*What the exercise asks*
Write out every line below again exactly as it stands, skipping each image.

Pictures paired with source code
+ + + +
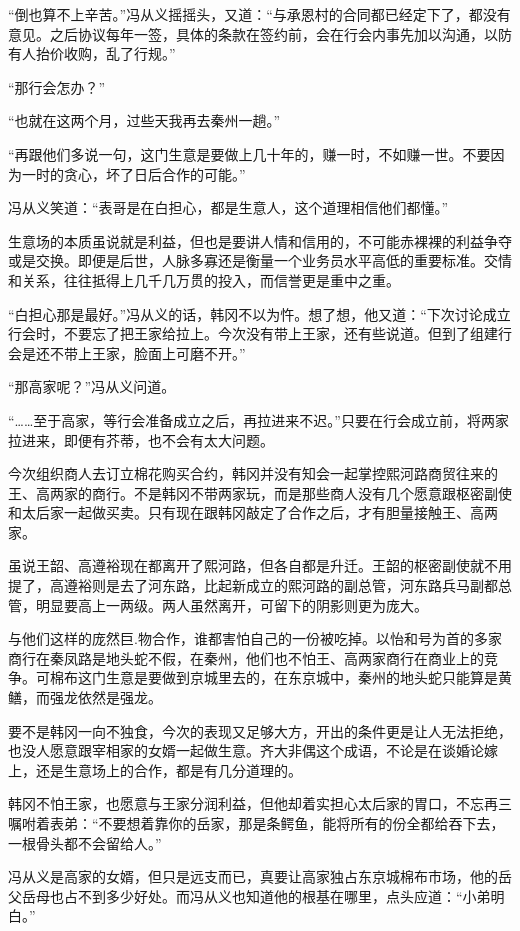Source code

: “倒也算不上辛苦。”冯从义摇摇头，又道：“与承恩村的合同都已经定下了，都没有意见。之后协议每年一签，具体的条款在签约前，会在行会内事先加以沟通，以防有人抬价收购，乱了行规。”

“那行会怎办？”

“也就在这两个月，过些天我再去秦州一趟。”

“再跟他们多说一句，这门生意是要做上几十年的，赚一时，不如赚一世。不要因为一时的贪心，坏了日后合作的可能。”

冯从义笑道：“表哥是在白担心，都是生意人，这个道理相信他们都懂。”

生意场的本质虽说就是利益，但也是要讲人情和信用的，不可能赤裸裸的利益争夺或是交换。即便是后世，人脉多寡还是衡量一个业务员水平高低的重要标准。交情和关系，往往抵得上几千几万贯的投入，而信誉更是重中之重。

“白担心那是最好。”冯从义的话，韩冈不以为忤。想了想，他又道：“下次讨论成立行会时，不要忘了把王家给拉上。今次没有带上王家，还有些说道。但到了组建行会是还不带上王家，脸面上可磨不开。”

“那高家呢？”冯从义问道。

“……至于高家，等行会准备成立之后，再拉进来不迟。”只要在行会成立前，将两家拉进来，即便有芥蒂，也不会有太大问题。

今次组织商人去订立棉花购买合约，韩冈并没有知会一起掌控熙河路商贸往来的王、高两家的商行。不是韩冈不带两家玩，而是那些商人没有几个愿意跟枢密副使和太后家一起做买卖。只有现在跟韩冈敲定了合作之后，才有胆量接触王、高两家。

虽说王韶、高遵裕现在都离开了熙河路，但各自都是升迁。王韶的枢密副使就不用提了，高遵裕则是去了河东路，比起新成立的熙河路的副总管，河东路兵马副都总管，明显要高上一两级。两人虽然离开，可留下的阴影则更为庞大。

与他们这样的庞然巨.物合作，谁都害怕自己的一份被吃掉。以怡和号为首的多家商行在秦凤路是地头蛇不假，在秦州，他们也不怕王、高两家商行在商业上的竞争。可棉布这门生意是要做到京城里去的，在东京城中，秦州的地头蛇只能算是黄鳝，而强龙依然是强龙。

要不是韩冈一向不独食，今次的表现又足够大方，开出的条件更是让人无法拒绝，也没人愿意跟宰相家的女婿一起做生意。齐大非偶这个成语，不论是在谈婚论嫁上，还是生意场上的合作，都是有几分道理的。

韩冈不怕王家，也愿意与王家分润利益，但他却着实担心太后家的胃口，不忘再三嘱咐着表弟：“不要想着靠你的岳家，那是条鳄鱼，能将所有的份全都给吞下去，一根骨头都不会留给人。”

冯从义是高家的女婿，但只是远支而已，真要让高家独占东京城棉布市场，他的岳父岳母也占不到多少好处。而冯从义也知道他的根基在哪里，点头应道：“小弟明白。”

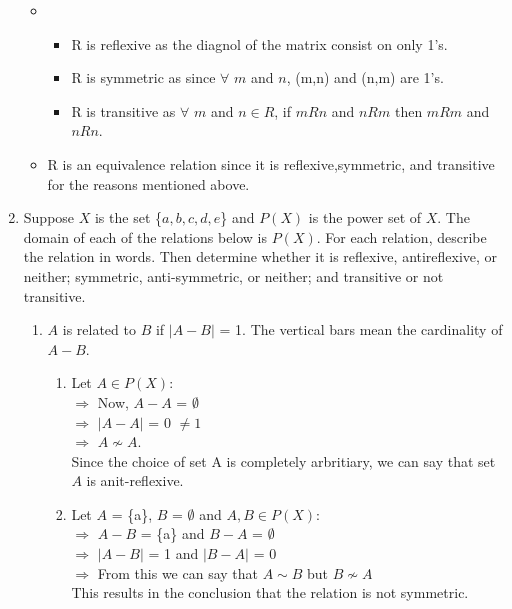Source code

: \documentclass{article}
\begin{document}
\begin{enumerate}
\begin{itemize}
    \item \begin{itemize}
        \item R is reflexive as the diagnol of the matrix consist on only 1's.
        \item R is symmetric as since $\forall$ $m$ and $n$, (m,n) and (n,m) are 1's.
        \item R is transitive as $\forall$ $m$ and $n \in R$, if $mRn$ and $nRm$ 
        then $mRm$ and $nRn$.
     \end{itemize}
    \item R is an equivalence relation since it is reflexive,symmetric, and transitive for 
    the reasons mentioned above.
\end{itemize}

\pagebreak %

\item Suppose $X$ is the set \{$a,b,c,d,e$\} and $P(X)$ is the power set of $X$. 
The domain of each of the relations below is $P(X)$. 
For each relation, describe the relation in words. Then determine whether it is 
reflexive, antireflexive, or neither; symmetric, anti-symmetric, or neither; and 
transitive or not transitive.

\begin{enumerate}
    \item $A$ is related to $B$ if $\lvert A-B \rvert$ = 1. The 
    vertical bars mean the cardinality of $A - B$.
    \begin{enumerate}

        \item Let $A \in P(X)$:\\
              $\Rightarrow$ Now, $A - A$ = $\emptyset$\\
              $\Rightarrow$ $\left\lvert A - A\right\rvert$ = 0 $\neq 1$\\
              $\Rightarrow$ $A \nsim A$.\\
              Since the choice of set A is completely arbritiary, we can say that set $A$ is 
              anit-reflexive.\\

        \item Let $A$ = \{a\}, $B$ = $\emptyset$ and $A,B \in P(X)$:\\
             $\Rightarrow$ $A-B$ = \{a\} and $B-A$ = $\emptyset$\\
             $\Rightarrow$ $\left\lvert A - B\right\rvert$ = 1 and $\left\lvert B - A\right\rvert$ = 0\\
             $\Rightarrow$ From this we can say that $A \sim B$ but $B \nsim A$\\
             This results in the conclusion that the relation is not symmetric.\\


\end{enumerate}
\end{enumerate}
\end{enumerate}
\end{document}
+ + + +
*Result*
Source code

: “倒也算不上辛苦。”冯从义摇摇头，又道：“与承恩村的合同都已经定下了，都没有意见。之后协议每年一签，具体的条款在签约前，会在行会内事先加以沟通，以防有人抬价收购，乱了行规。”

“那行会怎办？”

“也就在这两个月，过些天我再去秦州一趟。”

“再跟他们多说一句，这门生意是要做上几十年的，赚一时，不如赚一世。不要因为一时的贪心，坏了日后合作的可能。”

冯从义笑道：“表哥是在白担心，都是生意人，这个道理相信他们都懂。”

生意场的本质虽说就是利益，但也是要讲人情和信用的，不可能赤裸裸的利益争夺或是交换。即便是后世，人脉多寡还是衡量一个业务员水平高低的重要标准。交情和关系，往往抵得上几千几万贯的投入，而信誉更是重中之重。

“白担心那是最好。”冯从义的话，韩冈不以为忤。想了想，他又道：“下次讨论成立行会时，不要忘了把王家给拉上。今次没有带上王家，还有些说道。但到了组建行会是还不带上王家，脸面上可磨不开。”

“那高家呢？”冯从义问道。

“……至于高家，等行会准备成立之后，再拉进来不迟。”只要在行会成立前，将两家拉进来，即便有芥蒂，也不会有太大问题。

今次组织商人去订立棉花购买合约，韩冈并没有知会一起掌控熙河路商贸往来的王、高两家的商行。不是韩冈不带两家玩，而是那些商人没有几个愿意跟枢密副使和太后家一起做买卖。只有现在跟韩冈敲定了合作之后，才有胆量接触王、高两家。

虽说王韶、高遵裕现在都离开了熙河路，但各自都是升迁。王韶的枢密副使就不用提了，高遵裕则是去了河东路，比起新成立的熙河路的副总管，河东路兵马副都总管，明显要高上一两级。两人虽然离开，可留下的阴影则更为庞大。

与他们这样的庞然巨.物合作，谁都害怕自己的一份被吃掉。以怡和号为首的多家商行在秦凤路是地头蛇不假，在秦州，他们也不怕王、高两家商行在商业上的竞争。可棉布这门生意是要做到京城里去的，在东京城中，秦州的地头蛇只能算是黄鳝，而强龙依然是强龙。

要不是韩冈一向不独食，今次的表现又足够大方，开出的条件更是让人无法拒绝，也没人愿意跟宰相家的女婿一起做生意。齐大非偶这个成语，不论是在谈婚论嫁上，还是生意场上的合作，都是有几分道理的。

韩冈不怕王家，也愿意与王家分润利益，但他却着实担心太后家的胃口，不忘再三嘱咐着表弟：“不要想着靠你的岳家，那是条鳄鱼，能将所有的份全都给吞下去，一根骨头都不会留给人。”

冯从义是高家的女婿，但只是远支而已，真要让高家独占东京城棉布市场，他的岳父岳母也占不到多少好处。而冯从义也知道他的根基在哪里，点头应道：“小弟明白。”

Source code

: \documentclass{article}
\begin{document}
\begin{enumerate}
\begin{itemize}
    \item \begin{itemize}
        \item R is reflexive as the diagnol of the matrix consist on only 1's.
        \item R is symmetric as since $\forall$ $m$ and $n$, (m,n) and (n,m) are 1's.
        \item R is transitive as $\forall$ $m$ and $n \in R$, if $mRn$ and $nRm$ 
        then $mRm$ and $nRn$.
     \end{itemize}
    \item R is an equivalence relation since it is reflexive,symmetric, and transitive for 
    the reasons mentioned above.
\end{itemize}

\pagebreak %

\item Suppose $X$ is the set \{$a,b,c,d,e$\} and $P(X)$ is the power set of $X$. 
The domain of each of the relations below is $P(X)$. 
For each relation, describe the relation in words. Then determine whether it is 
reflexive, antireflexive, or neither; symmetric, anti-symmetric, or neither; and 
transitive or not transitive.

\begin{enumerate}
    \item $A$ is related to $B$ if $\lvert A-B \rvert$ = 1. The 
    vertical bars mean the cardinality of $A - B$.
    \begin{enumerate}

        \item Let $A \in P(X)$:\\
              $\Rightarrow$ Now, $A - A$ = $\emptyset$\\
              $\Rightarrow$ $\left\lvert A - A\right\rvert$ = 0 $\neq 1$\\
              $\Rightarrow$ $A \nsim A$.\\
              Since the choice of set A is completely arbritiary, we can say that set $A$ is 
              anit-reflexive.\\

        \item Let $A$ = \{a\}, $B$ = $\emptyset$ and $A,B \in P(X)$:\\
             $\Rightarrow$ $A-B$ = \{a\} and $B-A$ = $\emptyset$\\
             $\Rightarrow$ $\left\lvert A - B\right\rvert$ = 1 and $\left\lvert B - A\right\rvert$ = 0\\
             $\Rightarrow$ From this we can say that $A \sim B$ but $B \nsim A$\\
             This results in the conclusion that the relation is not symmetric.\\


\end{enumerate}
\end{enumerate}
\end{enumerate}
\end{document}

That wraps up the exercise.